В Париже Клавдия попала в подруги к Зое Монтан, умнице, красавице, женщине с прошлым, с настоящим и будущим. Настоящее у Зои было, очевидно, хуже других времен, то есть прошлого и будущего. Пробовала сниматься в кинематографе, пробовала танцевать в ресторане, но все как-то не ладилось, пришлось остановиться на комиссионерстве: продавать жемчуг и шарфы.
Тут-то и прилипла к ней Клавдия, рисовавшая, вышивавшая, самоотверженно бегавшая по поручениям.

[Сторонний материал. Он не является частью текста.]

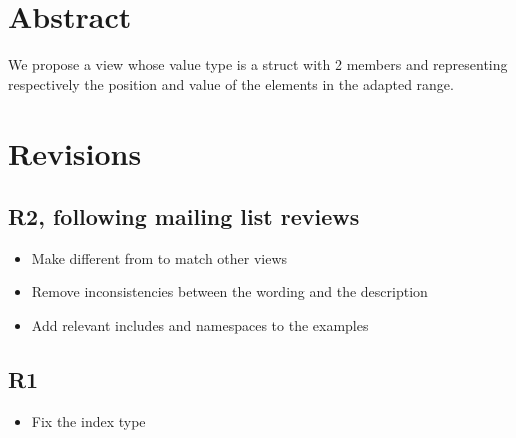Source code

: \documentclass{wg21}
\title{\tcode{views::enumerate}}
\author{Corentin Jabot}{corentin.jabot@gmail.com}
\begin{document}
\maketitle


\section{Abstract}

We propose a view  whose value type is a struct with 2 members  and 
representing respectively the position and value of the elements in the adapted range. 

\section{Revisions}

\subsection{R2, following mailing list reviews}
\begin{itemize}
    \item Make  different from   to match other views
    \item Remove inconsistencies between the wording and the description
    \item Add relevant includes and namespaces to the examples
\end{itemize}


\subsection{R1}
\begin{itemize}
\item Fix the index type
\end{itemize}
\end{document}
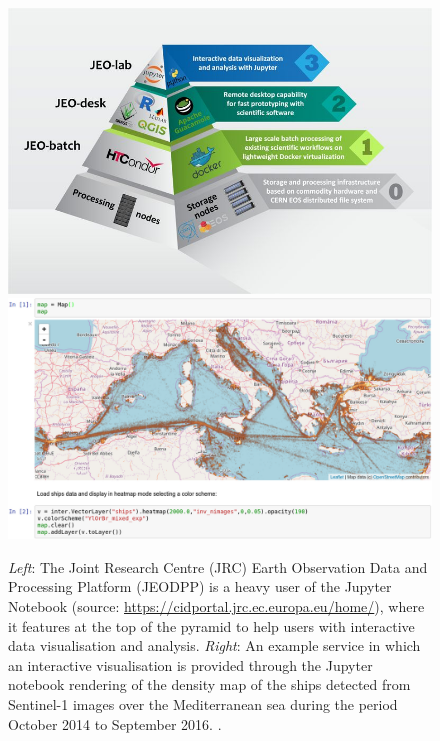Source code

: \begin{figure}[tbh]
  \centering\includegraphics[height=0.2\textheight]{images/jeodpp.png}
  \centering\includegraphics[height=0.2\textheight]{images/jeodpp-demo.jpg}
  \caption{\emph{Left}: The Joint Research Centre (JRC) Earth Observation
    Data and Processing Platform (JEODPP) is a heavy user of the
    Jupyter Notebook (source:
    \url{https://cidportal.jrc.ec.europa.eu/home/}), where it features
    at the top of the pyramid to help users with interactive data
    visualisation and analysis. \emph{Right}: An example
    service in which an interactive visualisation is provided through
    the Jupyter notebook rendering of the density map of the ships
    detected from Sentinel-1 images over the Mediterranean sea during
    the period October 2014 to September 2016. \cite[Figure
    6]{Soille2018}. \label{fig:jeodpp}}
\end{figure}
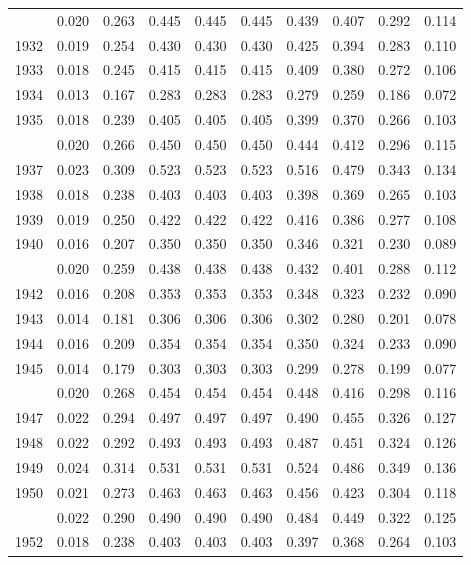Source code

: \documentclass[
]{article}
\begin{document}
\begin{longtable}[t]{lrrrrrrrrr}
\endfoot
\bottomrule
\endlastfoot
1931 & 0.020 & 0.263 & 0.445 & 0.445 & 0.445 & 0.439 & 0.407 & 0.292 & 0.114\\
1932 & 0.019 & 0.254 & 0.430 & 0.430 & 0.430 & 0.425 & 0.394 & 0.283 & 0.110\\
1933 & 0.018 & 0.245 & 0.415 & 0.415 & 0.415 & 0.409 & 0.380 & 0.272 & 0.106\\
1934 & 0.013 & 0.167 & 0.283 & 0.283 & 0.283 & 0.279 & 0.259 & 0.186 & 0.072\\
1935 & 0.018 & 0.239 & 0.405 & 0.405 & 0.405 & 0.399 & 0.370 & 0.266 & 0.103\\
\addlinespace
1936 & 0.020 & 0.266 & 0.450 & 0.450 & 0.450 & 0.444 & 0.412 & 0.296 & 0.115\\
1937 & 0.023 & 0.309 & 0.523 & 0.523 & 0.523 & 0.516 & 0.479 & 0.343 & 0.134\\
1938 & 0.018 & 0.238 & 0.403 & 0.403 & 0.403 & 0.398 & 0.369 & 0.265 & 0.103\\
1939 & 0.019 & 0.250 & 0.422 & 0.422 & 0.422 & 0.416 & 0.386 & 0.277 & 0.108\\
1940 & 0.016 & 0.207 & 0.350 & 0.350 & 0.350 & 0.346 & 0.321 & 0.230 & 0.089\\
\addlinespace
1941 & 0.020 & 0.259 & 0.438 & 0.438 & 0.438 & 0.432 & 0.401 & 0.288 & 0.112\\
1942 & 0.016 & 0.208 & 0.353 & 0.353 & 0.353 & 0.348 & 0.323 & 0.232 & 0.090\\
1943 & 0.014 & 0.181 & 0.306 & 0.306 & 0.306 & 0.302 & 0.280 & 0.201 & 0.078\\
1944 & 0.016 & 0.209 & 0.354 & 0.354 & 0.354 & 0.350 & 0.324 & 0.233 & 0.090\\
1945 & 0.014 & 0.179 & 0.303 & 0.303 & 0.303 & 0.299 & 0.278 & 0.199 & 0.077\\
\addlinespace
1946 & 0.020 & 0.268 & 0.454 & 0.454 & 0.454 & 0.448 & 0.416 & 0.298 & 0.116\\
1947 & 0.022 & 0.294 & 0.497 & 0.497 & 0.497 & 0.490 & 0.455 & 0.326 & 0.127\\
1948 & 0.022 & 0.292 & 0.493 & 0.493 & 0.493 & 0.487 & 0.451 & 0.324 & 0.126\\
1949 & 0.024 & 0.314 & 0.531 & 0.531 & 0.531 & 0.524 & 0.486 & 0.349 & 0.136\\
1950 & 0.021 & 0.273 & 0.463 & 0.463 & 0.463 & 0.456 & 0.423 & 0.304 & 0.118\\
\addlinespace
1951 & 0.022 & 0.290 & 0.490 & 0.490 & 0.490 & 0.484 & 0.449 & 0.322 & 0.125\\
1952 & 0.018 & 0.238 & 0.403 & 0.403 & 0.403 & 0.397 & 0.368 & 0.264 & 0.103\\

\end{longtable}
\end{document}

Зоя относилась к Клавдии чуть-чуть презрительно, но ласково. Узнала, что в детстве Клавдию звали Кукой. Понравилось.
— Это меня так младший братец прозвал. Сокращенное, говорит, от кукушки. Оттого, что я такая веснушчатая.
У Зои в ее маленькой отельной комнате всегда толклось много народу. И делового — с картонками и записками, и бездельного — с букетами и театральными контрамарками. Среди бездельных Кука отметила высокого, широкоплечего, с красивыми большими, очень белыми руками. Нос с горбинкой и брови со взлетом.
— На сокола похож.
Думала, что такой должен бы Зое понравиться. Но только раз проговорилась Зоя, рассказывая о какой-то пьесе:
— Такую блестящую роль отдали толстому увальню. Здесь нужен актер-красавец, обаятельный, властный, чтобы сердце дрожало, когда он взглянет. Кто-нибудь, вроде нашего князя Танурова.
— Князь на сокола похож, — сказала Клавдия.
Зоя нервно задергала плечами, неестественно засмеялась:
— Кука, моя Кука! Ну до чего ты у меня корявая, так это прямо на человеческом языке выразить нельзя.
И Кука поняла, что Зое князь нравится. И как только поняла, сразу за компанию и влюбилась.
Князь Куку совсем не замечал. Маленькая, рыженькая, хроменькая, одевалась она всегда в какие-то защитные цвета и благодаря этим цветам и собственной естественной окраске так плотно сливалась с окружающей средой — со стеной, с диваном, что ее и при желании нелегко было заметить. Душа у нее тоже принимала окраску «среды». Зоя весела, и Кука улыбается. Зоя молчит, и Куки не слышно. Так где же ее выделить из этого фона, звонкого и яркого?
Зоя нервничала, похудела. Стала рассеянной.